▶ Exercise instructions
In the records that follow, find each line with "состояния" and pull it out.

▶ Dataset excerpts
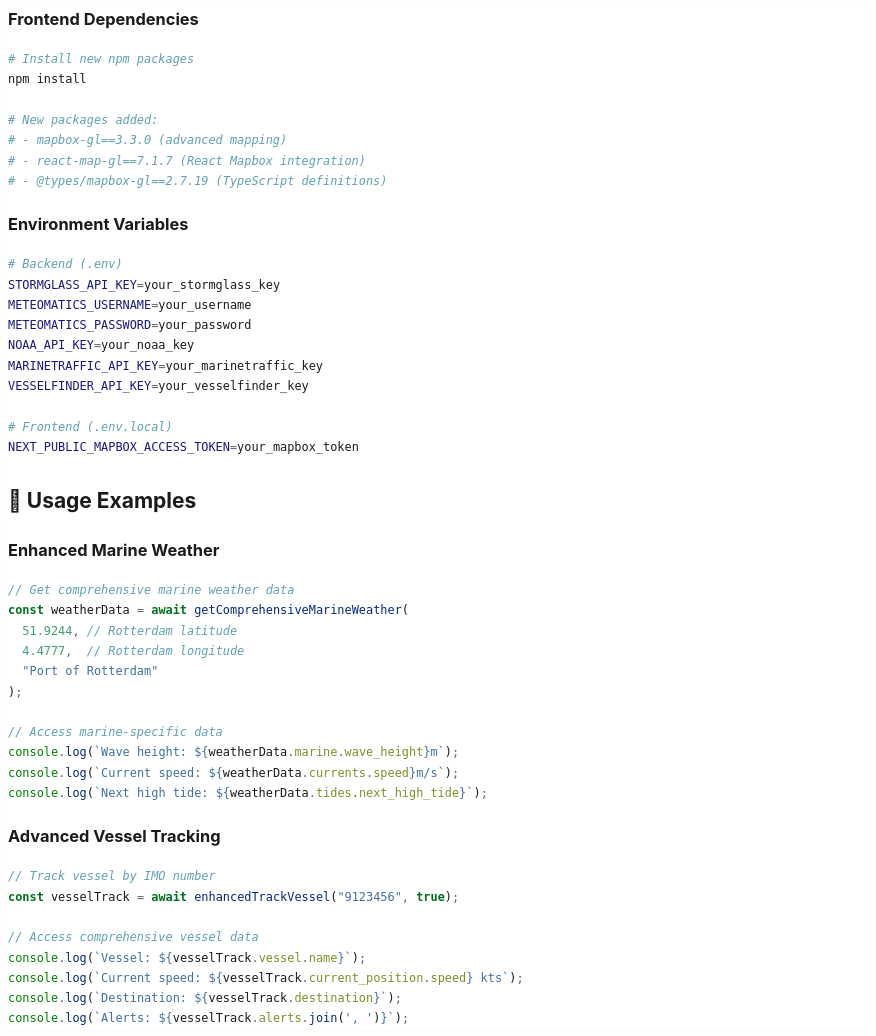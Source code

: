 ### Frontend Dependencies
```bash
# Install new npm packages
npm install

# New packages added:
# - mapbox-gl==3.3.0 (advanced mapping)
# - react-map-gl==7.1.7 (React Mapbox integration)
# - @types/mapbox-gl==2.7.19 (TypeScript definitions)
```

### Environment Variables
```bash
# Backend (.env)
STORMGLASS_API_KEY=your_stormglass_key
METEOMATICS_USERNAME=your_username
METEOMATICS_PASSWORD=your_password
NOAA_API_KEY=your_noaa_key
MARINETRAFFIC_API_KEY=your_marinetraffic_key
VESSELFINDER_API_KEY=your_vesselfinder_key

# Frontend (.env.local)
NEXT_PUBLIC_MAPBOX_ACCESS_TOKEN=your_mapbox_token
```

## 🚀 Usage Examples

### Enhanced Marine Weather
```typescript
// Get comprehensive marine weather data
const weatherData = await getComprehensiveMarineWeather(
  51.9244, // Rotterdam latitude
  4.4777,  // Rotterdam longitude
  "Port of Rotterdam"
);

// Access marine-specific data
console.log(`Wave height: ${weatherData.marine.wave_height}m`);
console.log(`Current speed: ${weatherData.currents.speed}m/s`);
console.log(`Next high tide: ${weatherData.tides.next_high_tide}`);
```

### Advanced Vessel Tracking
```typescript
// Track vessel by IMO number
const vesselTrack = await enhancedTrackVessel("9123456", true);

// Access comprehensive vessel data
console.log(`Vessel: ${vesselTrack.vessel.name}`);
console.log(`Current speed: ${vesselTrack.current_position.speed} kts`);
console.log(`Destination: ${vesselTrack.destination}`);
console.log(`Alerts: ${vesselTrack.alerts.join(', ')}`);
```
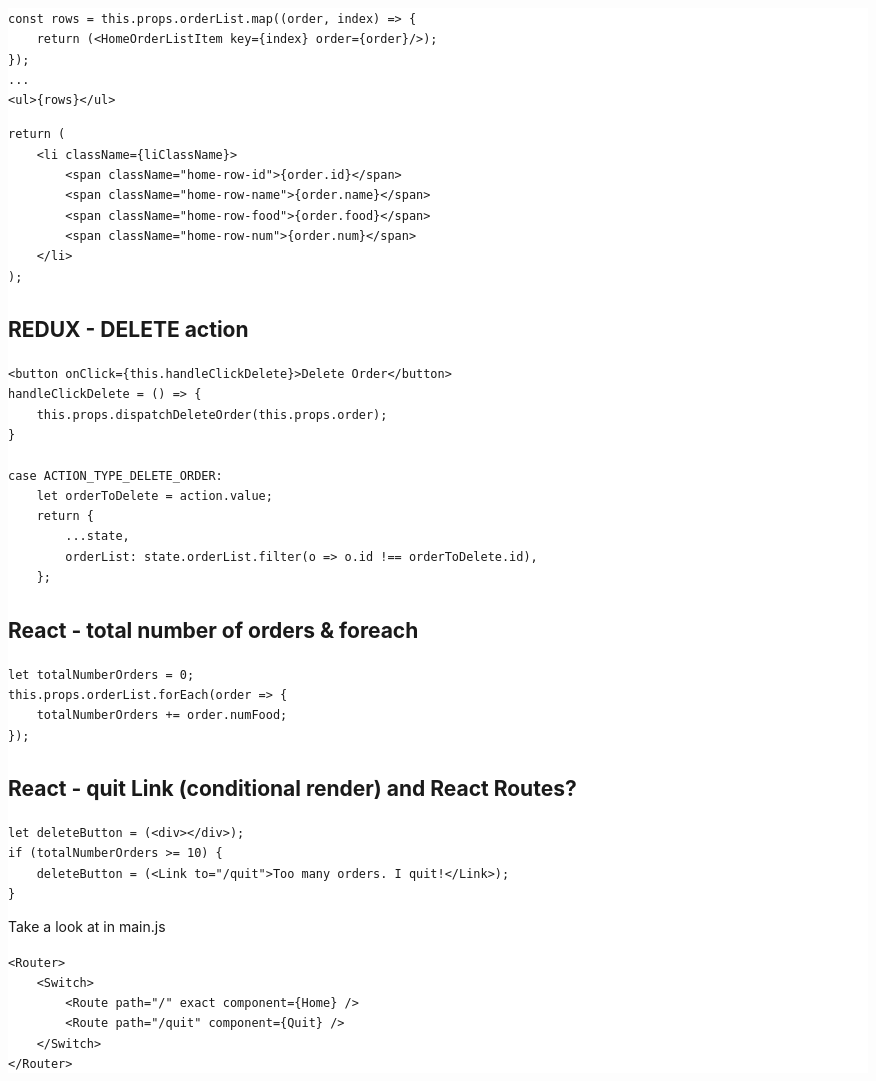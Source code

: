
 ```
const rows = this.props.orderList.map((order, index) => {
    return (<HomeOrderListItem key={index} order={order}/>);
});
...
<ul>{rows}</ul>
```

```
return (
    <li className={liClassName}>
        <span className="home-row-id">{order.id}</span>
        <span className="home-row-name">{order.name}</span>
        <span className="home-row-food">{order.food}</span>
        <span className="home-row-num">{order.num}</span>
    </li>
);
```

## REDUX - DELETE action
```
<button onClick={this.handleClickDelete}>Delete Order</button>
handleClickDelete = () => {
    this.props.dispatchDeleteOrder(this.props.order);
}

case ACTION_TYPE_DELETE_ORDER:
    let orderToDelete = action.value;
    return {
        ...state,
        orderList: state.orderList.filter(o => o.id !== orderToDelete.id),
    };

```

## React - total number of orders & foreach
```
let totalNumberOrders = 0;
this.props.orderList.forEach(order => {
    totalNumberOrders += order.numFood;
});
```

## React - quit Link (conditional render) and React Routes?
```
let deleteButton = (<div></div>);
if (totalNumberOrders >= 10) {
    deleteButton = (<Link to="/quit">Too many orders. I quit!</Link>);
}
```

Take a look at in main.js
```
<Router>
    <Switch>
        <Route path="/" exact component={Home} />
        <Route path="/quit" component={Quit} />
    </Switch>
</Router>
```
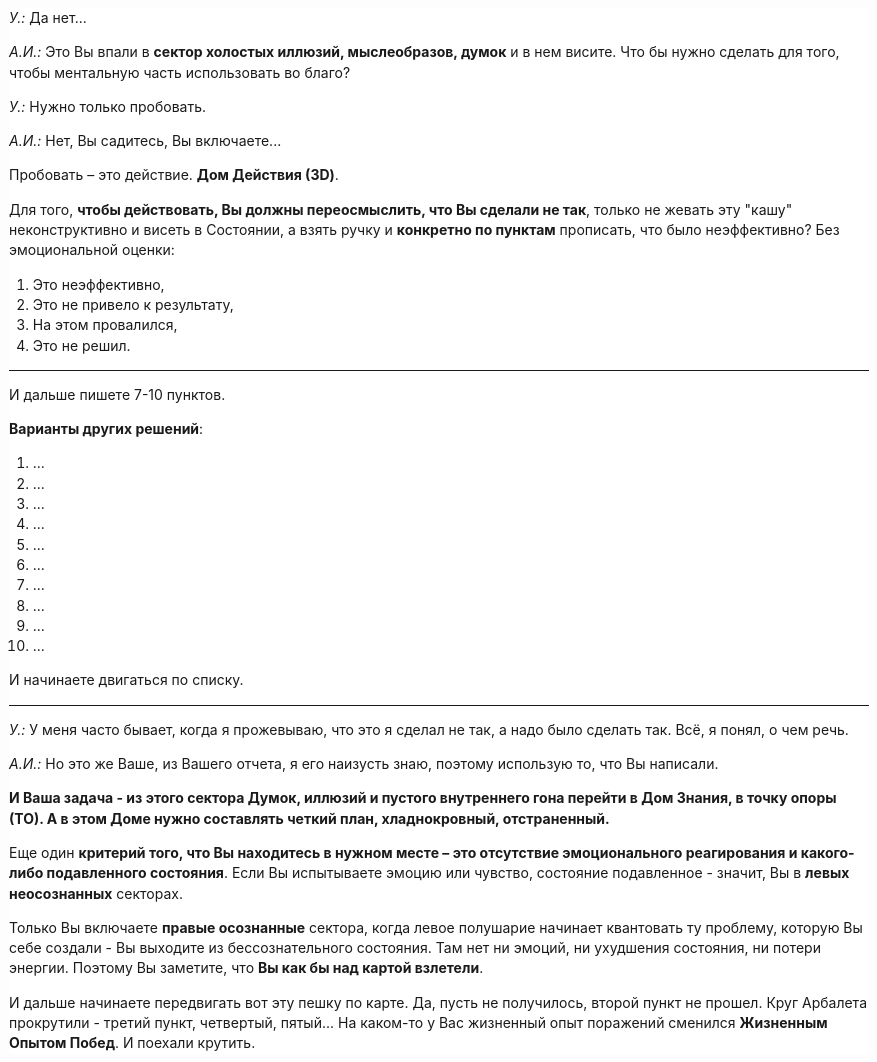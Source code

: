 *У.:* Да нет...

*А.И.:* Это Вы впали в **сектор холостых иллюзий, мыслеобразов, думок** и в нем висите. Что бы нужно сделать для того, чтобы ментальную часть использовать во благо?

*У.:* Нужно только пробовать.

*А.И.:* Нет, Вы садитесь, Вы включаете... 

Пробовать – это действие. 
**Дом Действия (3D)**. 

Для того, **чтобы действовать, Вы должны переосмыслить, что Вы сделали не так**, только не жевать эту "кашу" неконструктивно и висеть в Состоянии, а взять ручку и **конкретно по пунктам** прописать, что было неэффективно? Без эмоциональной оценки: 
1. Это неэффективно, 
2. Это не привело к результату, 
3. На этом провалился, 
4. Это не решил.
***
И дальше пишете 7-10 пунктов.

**Варианты других решений**:
1. ...
2. ...
3. ...
4. ...
5. ...
6. ...
7. ...
8. ...
9. ...
10. ...

И начинаете двигаться по списку.
***

*У.:* У меня часто бывает, когда я прожевываю, что это я сделал не так, а надо было сделать так. Всё, я понял, о чем речь.

*А.И.:* Но это же Ваше, из Вашего отчета, я его наизусть знаю, поэтому использую то, что Вы написали.

**И Ваша задача - из этого сектора Думок, иллюзий и пустого внутреннего гона перейти в Дом Знания, в точку опоры (ТО). А в этом Доме нужно составлять четкий план, хладнокровный, отстраненный.**

Еще один **критерий того, что Вы находитесь в нужном месте – это отсутствие эмоционального реагирования и какого-либо подавленного состояния**. Если Вы испытываете эмоцию или чувство, состояние подавленное - значит, Вы в **левых неосознанных** секторах. 

Только Вы включаете **правые осознанные** сектора, когда левое полушарие начинает квантовать ту проблему, которую Вы себе создали - Вы выходите из бессознательного состояния. Там нет ни эмоций, ни ухудшения состояния, ни потери энергии. Поэтому Вы заметите, что **Вы как бы над картой взлетели**.

И дальше начинаете передвигать вот эту пешку по карте. Да, пусть не получилось, второй пункт не прошел. Круг Арбалета прокрутили - третий пункт, четвертый, пятый... На каком-то у Вас жизненный опыт поражений сменился **Жизненным Опытом Побед**. И поехали крутить.
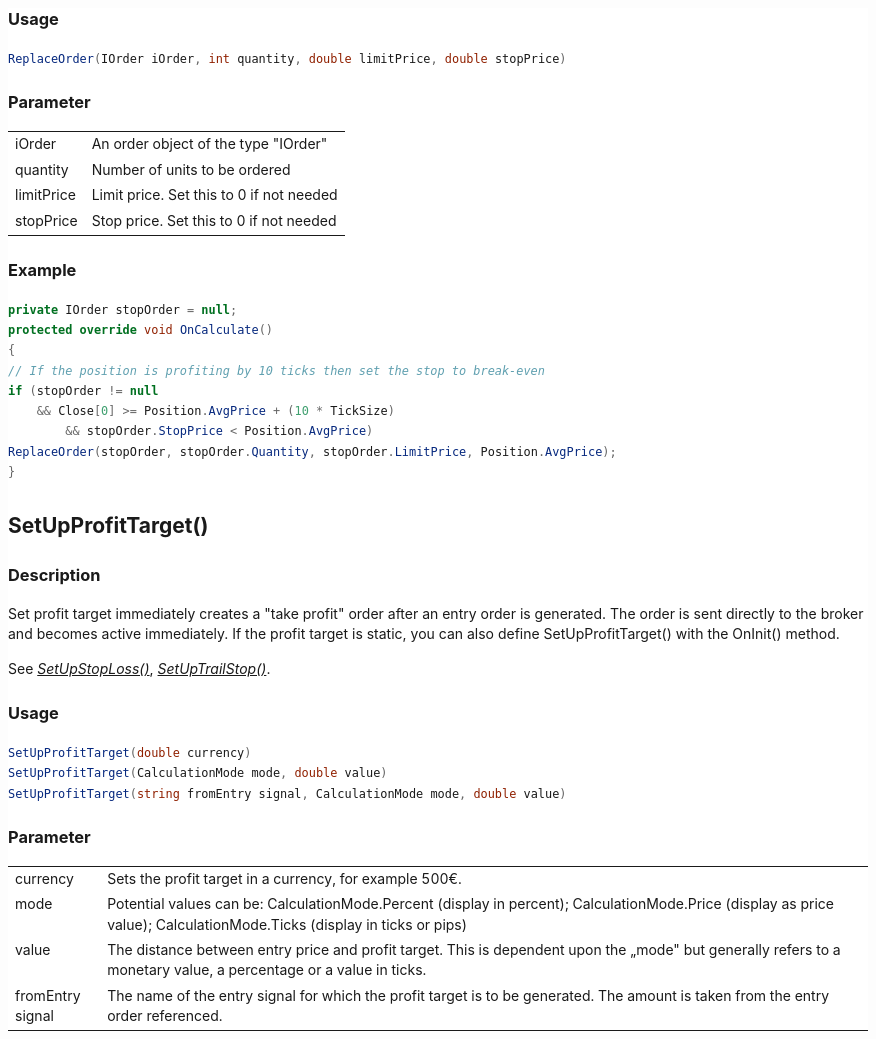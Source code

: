 ### Usage
```cs
ReplaceOrder(IOrder iOrder, int quantity, double limitPrice, double stopPrice)
```

### Parameter
|            |                                          |
|------------|------------------------------------------|
| iOrder     | An order object of the type "IOrder"     |
| quantity   | Number of units to be ordered            |
| limitPrice | Limit price. Set this to 0 if not needed |
| stopPrice  | Stop price. Set this to 0 if not needed  |

### Example
```cs
private IOrder stopOrder = null;
protected override void OnCalculate()
{
// If the position is profiting by 10 ticks then set the stop to break-even
if (stopOrder != null
    && Close[0] >= Position.AvgPrice + (10 * TickSize)
        && stopOrder.StopPrice < Position.AvgPrice)
ReplaceOrder(stopOrder, stopOrder.Quantity, stopOrder.LimitPrice, Position.AvgPrice);
}
```
## SetUpProfitTarget()
### Description
Set profit target immediately creates a "take profit" order after an entry order is generated. The order is sent directly to the broker and becomes active immediately.
If the profit target is static, you can also define SetUpProfitTarget() with the OnInit() method.

See [*SetUpStopLoss()*](#setupstoploss), [*SetUpTrailStop()*](#setuptrailstop).

### Usage
```cs
SetUpProfitTarget(double currency)
SetUpProfitTarget(CalculationMode mode, double value)
SetUpProfitTarget(string fromEntry signal, CalculationMode mode, double value)
```

### Parameter
|                  |                                                                                             |
|------------------|---------------------------------------------------------------------------------------------|
| currency         | Sets the profit target in a currency, for example 500€.                                     |
| mode             | Potential values can be: CalculationMode.Percent (display in percent); CalculationMode.Price (display as price value); CalculationMode.Ticks (display in ticks or pips)                                                         |
| value            | The distance between entry price and profit target. This is dependent upon the „mode" but generally refers to a monetary value, a percentage or a value in ticks.                                                                |
| fromEntry signal | The name of the entry signal for which the profit target is to be generated. The amount is taken from the entry order referenced.                                                                                                |
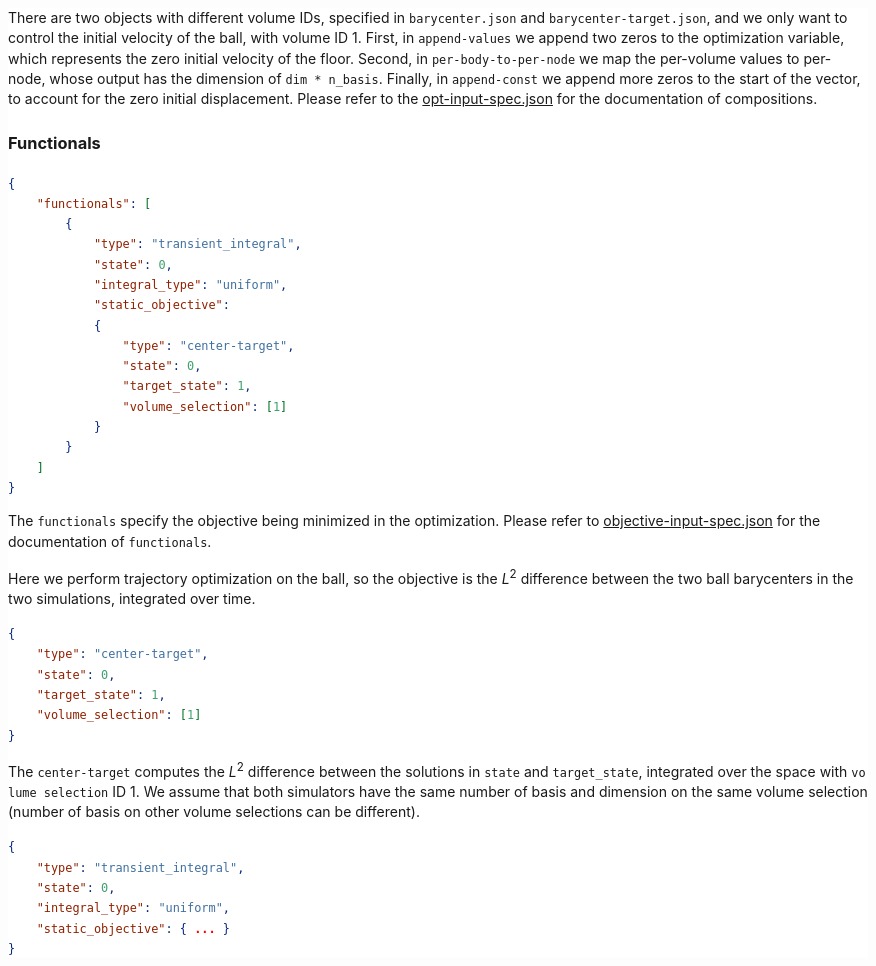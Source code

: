 There are two objects with different volume IDs, specified in `barycenter.json` and `barycenter-target.json`, and we only want to control the initial velocity of the ball, with volume ID 1. First, in `append-values` we append two zeros to the optimization variable, which represents the zero initial velocity of the floor. Second, in `per-body-to-per-node` we map the per-volume values to per-node, whose output has the dimension of `dim * n_basis`. Finally, in `append-const` we append more zeros to the start of the vector, to account for the zero initial displacement. Please refer to the [opt-input-spec.json](https://github.com/polyfem/polyfem/blob/main/json-specs/opt-input-spec.json) for the documentation of compositions.

### Functionals

```json
{
    "functionals": [
        {
            "type": "transient_integral",
            "state": 0,
            "integral_type": "uniform",
            "static_objective": 
            {
                "type": "center-target",
                "state": 0,
                "target_state": 1,
                "volume_selection": [1]
            }
        }
    ]
}
```

The `functionals` specify the objective being minimized in the optimization. Please refer to [objective-input-spec.json](https://github.com/polyfem/polyfem/blob/main/json-specs/objective-spec.json) for the documentation of `functionals`.

Here we perform trajectory optimization on the ball, so the objective is the $L^2$ difference between the two ball barycenters in the two simulations, integrated over time.

```json
{
    "type": "center-target",
    "state": 0,
    "target_state": 1,
    "volume_selection": [1]
}
```

The `center-target` computes the $L^2$ difference between the solutions in `state` and `target_state`, integrated over the space with `volume selection` ID 1. We assume that both simulators have the same number of basis and dimension on the same volume selection (number of basis on other volume selections can be different).

```json
{
    "type": "transient_integral",
    "state": 0,
    "integral_type": "uniform",
    "static_objective": { ... }
}
```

▶ Solution for this problem
Еще один **критерий того, что Вы находитесь в нужном месте – это отсутствие эмоционального реагирования и какого-либо подавленного состояния**. Если Вы испытываете эмоцию или чувство, состояние подавленное - значит, Вы в **левых неосознанных** секторах. 
Только Вы включаете **правые осознанные** сектора, когда левое полушарие начинает квантовать ту проблему, которую Вы себе создали - Вы выходите из бессознательного состояния. Там нет ни эмоций, ни ухудшения состояния, ни потери энергии. Поэтому Вы заметите, что **Вы как бы над картой взлетели**.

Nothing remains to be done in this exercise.